Rekam Jejak Subarkah Hadisarjana
Subarkah merupakan aktor kelahiran Pare, Kediri, Jawa Timur pada 25 Juni 1958. Dia menempuh pendidikan di Jurusan Seni Rupa Murni di Institut Kesenian Jakarta (IKJ). Ia berinteraksi dengan dunia teater, tari, film sehingga ia memfokuskan studi di bidang tata rias (desain mode).
Namanya mencuat setelah produksi film “Pengkhianatan G 30S/PKI” yang disutradarai oleh Arifin C. Noer dengan kepiawaiannya menata rias para aktor pada film tersebut. Ia juga terlibat dalam produksi film Djakarta 1966 yang juga besutan Arifin. Ia sempat terlibat di beberapa teater seperti Teater Kecil di kancah panggung internasional dan Teater Populer. Selanjutnya ia banyak bermain peran di berbagai film dan anak panggung di Teater Koma hingga beberapa tahun lalu.
Beberapa film dan sinetron yang ia ikut berperan antara lain Kipas-kipas Cari Angin (1989), Gonta Ganti (1990), Makelar Kodok Untung Besar (1990), Boleh Dong ..Untung Terus (1992), Kafir (2002), Petualangan 100 Jam, 17 Th (2004), Get Married 3 (2011), Pelangi di Hatiku (1993), Benang Emas (1994), Si Doel Anak Sekolahan (1994), Akal-akalan (1996), dan Cintaku di Rumah Susun (2003-2005).
Pada 1988, ia bergabung di Teater Koma. “Awalnya sebenarnya dari Institut Kesenian Jakarta dulu. Kemudian masuk Teater Koma. Sama mas Nano ya diajak sebagai pemain dan penata rias,” ujar Ratna Riantiarno kepada Tempo melalui sambungan telepon.
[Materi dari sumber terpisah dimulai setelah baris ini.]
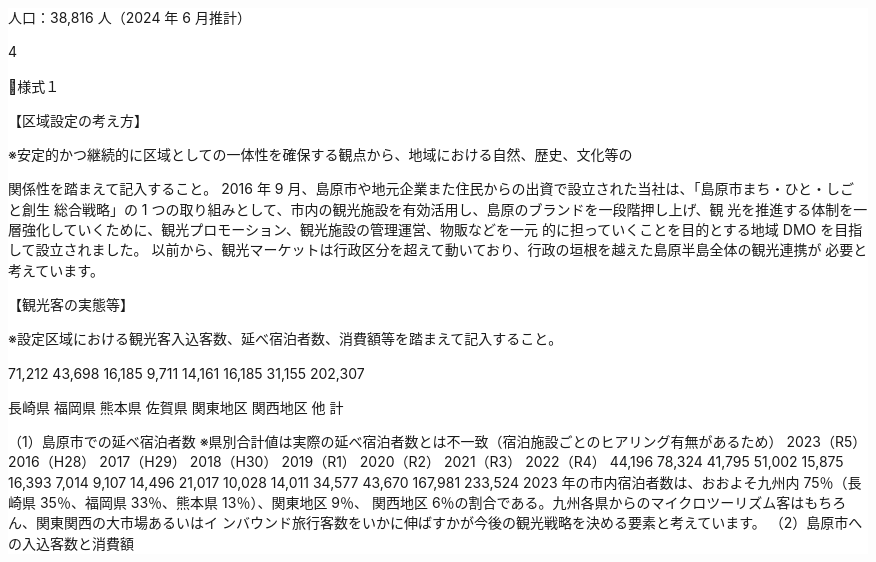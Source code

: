 人口：38,816 人（2024 年 6 月推計）

4

様式１

【区域設定の考え方】

※安定的かつ継続的に区域としての一体性を確保する観点から、地域における自然、歴史、文化等の

関係性を踏まえて記入すること。
2016 年 9 月、島原市や地元企業また住民からの出資で設立された当社は、「島原市まち・ひと・しごと創生
総合戦略」の 1 つの取り組みとして、市内の観光施設を有効活用し、島原のブランドを一段階押し上げ、観
光を推進する体制を一層強化していくために、観光プロモーション、観光施設の管理運営、物販などを一元
的に担っていくことを目的とする地域 DMO を目指して設立されました。
以前から、観光マーケットは行政区分を超えて動いており、行政の垣根を越えた島原半島全体の観光連携が
必要と考えています。

【観光客の実態等】

※設定区域における観光客入込客数、延べ宿泊者数、消費額等を踏まえて記入すること。

71,212
43,698
16,185
9,711
14,161
16,185
31,155
202,307

長崎県
福岡県
熊本県
佐賀県
関東地区
関西地区
他
計

（1）島原市での延べ宿泊者数  ※県別合計値は実際の延べ宿泊者数とは不一致（宿泊施設ごとのヒアリング有無があるため）
2023（R5）
2016（H28）  2017（H29）  2018（H30）  2019（R1）  2020（R2）  2021（R3）  2022（R4）
44,196
78,324
41,795
51,002
15,875
16,393
7,014
9,107
14,496
21,017
10,028
14,011
34,577
43,670
167,981
233,524
2023 年の市内宿泊者数は、おおよそ九州内 75％（長崎県 35％、福岡県 33％、熊本県 13％）、関東地区 9％、
関西地区 6％の割合である。九州各県からのマイクロツーリズム客はもちろん、関東関西の大市場あるいはイ
ンバウンド旅行客数をいかに伸ばすかが今後の観光戦略を決める要素と考えています。
（2）島原市への入込客数と消費額
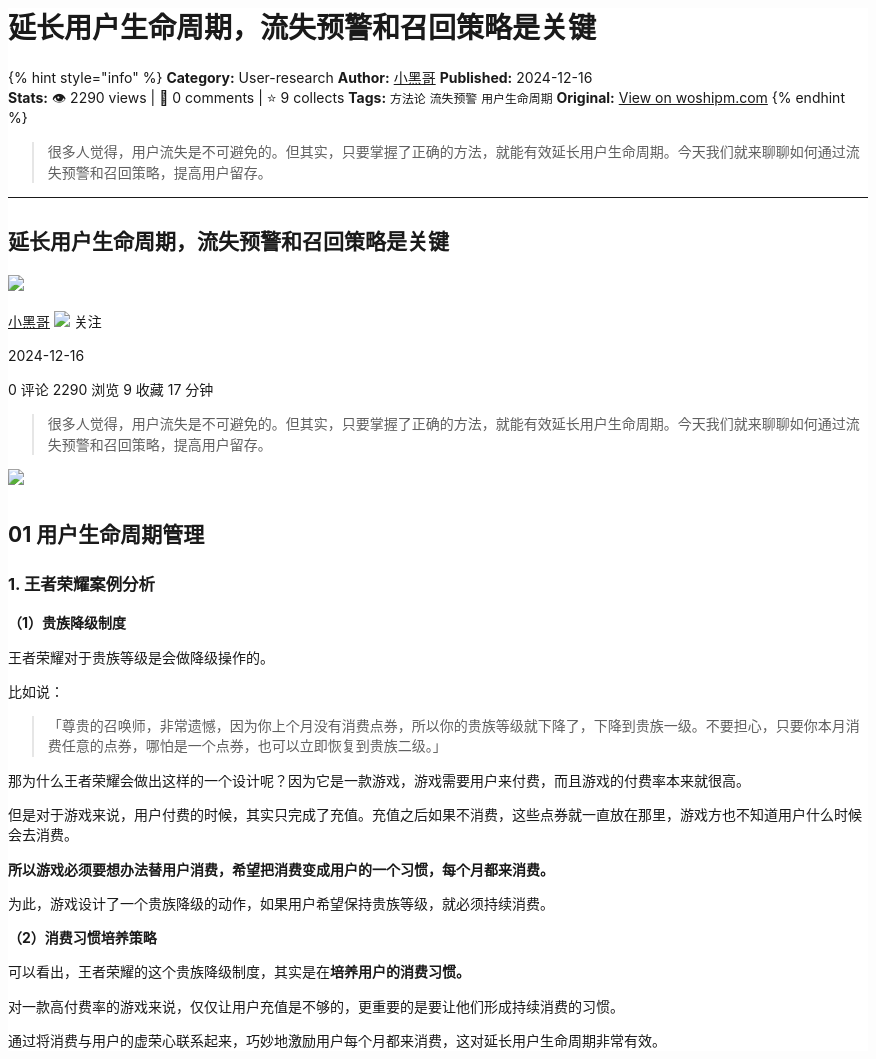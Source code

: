 # 延长用户生命周期，流失预警和召回策略是关键
{% hint style="info" %}
**Category:** User-research
**Author:** [小黑哥](https://www.woshipm.com/u/1374811)
**Published:** 2024-12-16  
**Stats:** 👁️ 2290 views | 💬 0 comments | ⭐ 9 collects
**Tags:** `方法论` `流失预警` `用户生命周期`
**Original:** [View on woshipm.com](https://www.woshipm.com/user-research/6156753.html)
{% endhint %}
> 很多人觉得，用户流失是不可避免的。但其实，只要掌握了正确的方法，就能有效延长用户生命周期。今天我们就来聊聊如何通过流失预警和召回策略，提高用户留存。

---

## 延长用户生命周期，流失预警和召回策略是关键

[![](https://static.woshipm.com/view/woshipm_api_def_20230715223738_4143.png?imageView2/1/w/72/h/72/q/100)](https://www.woshipm.com/u/1374811)

[小黑哥](https://www.woshipm.com/u/1374811) ![](https://static.woshipm.com/tag/1101_1@2x.png) 关注

2024-12-16

0 评论 2290 浏览 9 收藏 17 分钟

> 很多人觉得，用户流失是不可避免的。但其实，只要掌握了正确的方法，就能有效延长用户生命周期。今天我们就来聊聊如何通过流失预警和召回策略，提高用户留存。

![](https://image.woshipm.com/2023/09/26/150398ca-5c65-11ee-b266-00163e142b65.jpg)

## 01 用户生命周期管理

### 1\. 王者荣耀案例分析

**（1）贵族降级制度**

王者荣耀对于贵族等级是会做降级操作的。

比如说：

> 「尊贵的召唤师，非常遗憾，因为你上个月没有消费点券，所以你的贵族等级就下降了，下降到贵族一级。不要担心，只要你本月消费任意的点券，哪怕是一个点券，也可以立即恢复到贵族二级。」

那为什么王者荣耀会做出这样的一个设计呢？因为它是一款游戏，游戏需要用户来付费，而且游戏的付费率本来就很高。

但是对于游戏来说，用户付费的时候，其实只完成了充值。充值之后如果不消费，这些点券就一直放在那里，游戏方也不知道用户什么时候会去消费。

**所以游戏必须要想办法替用户消费，希望把消费变成用户的一个习惯，每个月都来消费。**

为此，游戏设计了一个贵族降级的动作，如果用户希望保持贵族等级，就必须持续消费。

**（2）消费习惯培养策略**

可以看出，王者荣耀的这个贵族降级制度，其实是在**培养用户的消费习惯。**

对一款高付费率的游戏来说，仅仅让用户充值是不够的，更重要的是要让他们形成持续消费的习惯。

通过将消费与用户的虚荣心联系起来，巧妙地激励用户每个月都来消费，这对延长用户生命周期非常有效。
Ratna cukup kaget ketika dikabari Subarkah meninggal. Ketika diberitahu Subarkah dirawat di rumah sakit, ia lalu datang menengoknya. “Serasa baru kemarin, masih ngobrol soal makanan enak,” ujarnya.
Subarkah Hadisarjana di Mata Rekan-rekannya
Para aktor Teater Koma sangat kehilangan dengan senior mereka. Salah satunya adalah Sir Ilham Jambak. Ilham mengenang seniornya ini sebagai sosok yang baik, rendah hati dan sangat membimbing. Tidak hanya dalam urusan pemeranan tapi juga masalah tata rias wajah. “Kami yang junior begitu masuk di Teater Koma, langsung bisa membaur dengan beliau. Kami memanggilnya Ayah Barkah,” ujar Sir Ilham Jambak.
Dengan gayanya sendiri yang sering dibumbui dengan humor dan bercanda, Subarkah memberikan arahan kepada para juniornya. Ia mengisahkan riasan wajah ketika sedang digarap seperti acak-acakan tapi ketika sudah tampil di panggung, tersorot lampu panggung jadi lebih keluar karakternya. “Suatu ketika saya merasa tidak percaya diri, kok sepertinya acak-acakan, tapi diyakinkan oleh Ayah Barkah. Enggak kok, ini sudah oke,” kata Ilham menirukan Subarkah.
Salah satu alumnus IKJ, meskipun tidak diajar oleh Subarkah, Ulin Niam Yusron yang merupakan teman seangkatan Adlino Dananjaya di Pasca IKJ Angkatan 14 beberapa kali bertemu almarhum. Setiap pertemuannya terpancar aura positif. “Beliau selalu menyebarkan keceriaan dan gembira. Bahkan cenderung menyembunyikan sakit kankernya,” ujar Ulin ditemui di pemakaman. Ulin mengatakan dia sosok pribadi yang lucu dengan karya besar. “Mas Barkah, minta dipanggil gitu. Berpulangnya Mas Barkah berarti “wah Mas Barkah sudah gak bisa melucu lagi. Pasti bakal melucu di swargaloka,”katanya.
Danan dan Ratna menceritakan hingga Subarkah sakit, ia masih tetap konsisten berkarya. Ia masih sempat ikut terlibat dalam tata rias dan artistic saat pementasan Matahari Papua pada 2024 lalu. Selain itu, ia juga bergabung dengan pentas Tanda Cinta dari Teater Koma di Salihara International Performing Arts Festival (SIPFest) 2024.
Pada 1979, ia pernah memenangkan kejuaraan Gelar Musik Humor di Taman Ismail Marzuki. Dua tahun berikutnya ia menjuarai Lomba Karakter Make Up Nasional. Ia pun menyabet penghargaan di Festival Fantasi Make Up Internasional di Kuala Lumpur, Malaysia 1991. Di dunia akademis, ia sempat menduduki jabatan sebagai Wakil Rekot III Bidang Kemahasiswaan pada 20023 dan 2009. Dan Wakil Dekan III Seni Rupa IKJ pada 2008. Selain di IKJ, ia juga mengajar di London School Public Relation Institut dan College of La Salle.